Your goal — Your answer should consist of all lines in the listing that hold the word "posterior".

Provided data —
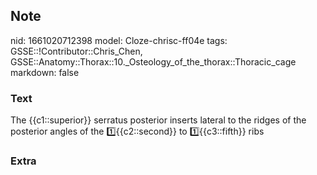 ## Note
nid: 1661020712398
model: Cloze-chrisc-ff04e
tags: GSSE::!Contributor::Chris_Chen, GSSE::Anatomy::Thorax::10._Osteology_of_the_thorax::Thoracic_cage
markdown: false

### Text
<div class='toggle'>
  The {{c1::superior}} serratus posterior inserts lateral to the
  ridges of the posterior angles of the 1️⃣{{c2::second}} to
  1️⃣{{c3::fifth}} ribs
</div>

### Extra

Task response —
  The {{c1::superior}} serratus posterior inserts lateral to the
  ridges of the posterior angles of the 1️⃣{{c2::second}} to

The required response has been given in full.